ASSIGNED TASK
A faithful transcript of all the lines below, with no pictures, is the goal here.

[Rendered images with source text]
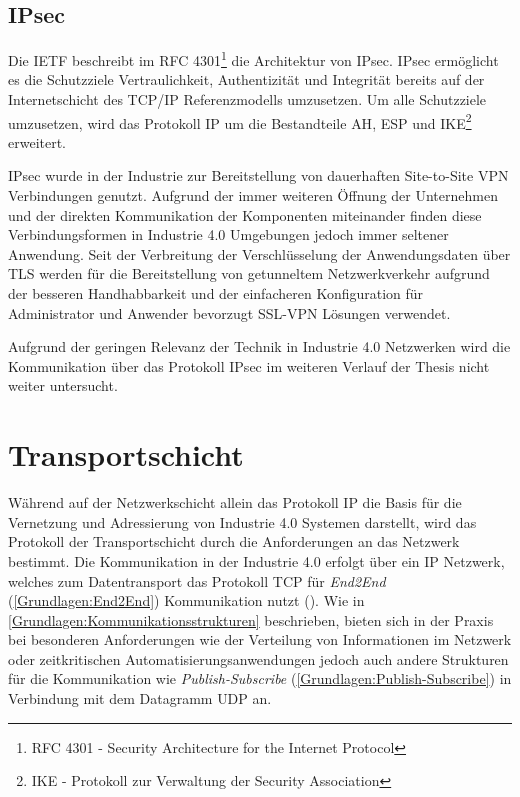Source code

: \subsection{\ac{IPsec}}
Die \ac{IETF} beschreibt im \ac{RFC} 4301\footnote{RFC 4301 - Security Architecture for the Internet Protocol} die Architektur von \ac{IPsec}. \ac{IPsec} ermöglicht es die Schutzziele Vertraulichkeit, Authentizität und Integrität bereits auf der Internetschicht des \ac{TCP}/\ac{IP} Referenzmodells umzusetzen. Um alle Schutzziele umzusetzen, wird das Protokoll \ac{IP} um die Bestandteile \ac{AH}, \ac{ESP} und IKE\footnote{IKE - Protokoll zur Verwaltung der Security Association} erweitert.

\ac{IPsec} wurde in der Industrie zur Bereitstellung von dauerhaften Site-to-Site \ac{VPN} Verbindungen genutzt. Aufgrund der immer weiteren Öffnung der Unternehmen und der direkten Kommunikation der Komponenten miteinander finden diese Verbindungsformen in Industrie 4.0 Umgebungen jedoch immer seltener Anwendung. Seit der Verbreitung der Verschlüsselung der Anwendungsdaten über \ac{TLS} werden für die Bereitstellung von getunneltem Netzwerkverkehr aufgrund der besseren Handhabbarkeit und der einfacheren Konfiguration für Administrator und Anwender bevorzugt \ac{SSL}-\ac{VPN} Lösungen verwendet.

Aufgrund der geringen Relevanz der Technik in Industrie 4.0 Netzwerken wird die Kommunikation über das Protokoll \ac{IPsec} im weiteren Verlauf der Thesis nicht weiter untersucht.

\section{Transportschicht}
\label{Analyse:Transportschicht}
Während auf der Netzwerkschicht allein das Protokoll \ac{IP} die Basis für die Vernetzung und Adressierung von Industrie 4.0 Systemen darstellt, wird das Protokoll der Transportschicht durch die Anforderungen an das Netzwerk bestimmt. Die Kommunikation in der Industrie 4.0 erfolgt über ein \ac{IP} Netzwerk, welches zum Datentransport das Protokoll \ac{TCP} für \textit{End2End} (\autoref{Grundlagen:End2End}) Kommunikation nutzt (\cite{sichKom2017}). Wie in \autoref{Grundlagen:Kommunikationsstrukturen} beschrieben, bieten sich in der Praxis bei besonderen Anforderungen wie der Verteilung von Informationen im Netzwerk oder zeitkritischen Automatisierungsanwendungen jedoch auch andere Strukturen für die Kommunikation wie \textit{Publish-Subscribe} (\autoref{Grundlagen:Publish-Subscribe}) in Verbindung mit dem Datagramm \ac{UDP} an.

COMPLETED EXERCISE
Source code

: \subsection{\ac{IPsec}}
Die \ac{IETF} beschreibt im \ac{RFC} 4301\footnote{RFC 4301 - Security Architecture for the Internet Protocol} die Architektur von \ac{IPsec}. \ac{IPsec} ermöglicht es die Schutzziele Vertraulichkeit, Authentizität und Integrität bereits auf der Internetschicht des \ac{TCP}/\ac{IP} Referenzmodells umzusetzen. Um alle Schutzziele umzusetzen, wird das Protokoll \ac{IP} um die Bestandteile \ac{AH}, \ac{ESP} und IKE\footnote{IKE - Protokoll zur Verwaltung der Security Association} erweitert.

\ac{IPsec} wurde in der Industrie zur Bereitstellung von dauerhaften Site-to-Site \ac{VPN} Verbindungen genutzt. Aufgrund der immer weiteren Öffnung der Unternehmen und der direkten Kommunikation der Komponenten miteinander finden diese Verbindungsformen in Industrie 4.0 Umgebungen jedoch immer seltener Anwendung. Seit der Verbreitung der Verschlüsselung der Anwendungsdaten über \ac{TLS} werden für die Bereitstellung von getunneltem Netzwerkverkehr aufgrund der besseren Handhabbarkeit und der einfacheren Konfiguration für Administrator und Anwender bevorzugt \ac{SSL}-\ac{VPN} Lösungen verwendet.

Aufgrund der geringen Relevanz der Technik in Industrie 4.0 Netzwerken wird die Kommunikation über das Protokoll \ac{IPsec} im weiteren Verlauf der Thesis nicht weiter untersucht.

\section{Transportschicht}
\label{Analyse:Transportschicht}
Während auf der Netzwerkschicht allein das Protokoll \ac{IP} die Basis für die Vernetzung und Adressierung von Industrie 4.0 Systemen darstellt, wird das Protokoll der Transportschicht durch die Anforderungen an das Netzwerk bestimmt. Die Kommunikation in der Industrie 4.0 erfolgt über ein \ac{IP} Netzwerk, welches zum Datentransport das Protokoll \ac{TCP} für \textit{End2End} (\autoref{Grundlagen:End2End}) Kommunikation nutzt (\cite{sichKom2017}). Wie in \autoref{Grundlagen:Kommunikationsstrukturen} beschrieben, bieten sich in der Praxis bei besonderen Anforderungen wie der Verteilung von Informationen im Netzwerk oder zeitkritischen Automatisierungsanwendungen jedoch auch andere Strukturen für die Kommunikation wie \textit{Publish-Subscribe} (\autoref{Grundlagen:Publish-Subscribe}) in Verbindung mit dem Datagramm \ac{UDP} an.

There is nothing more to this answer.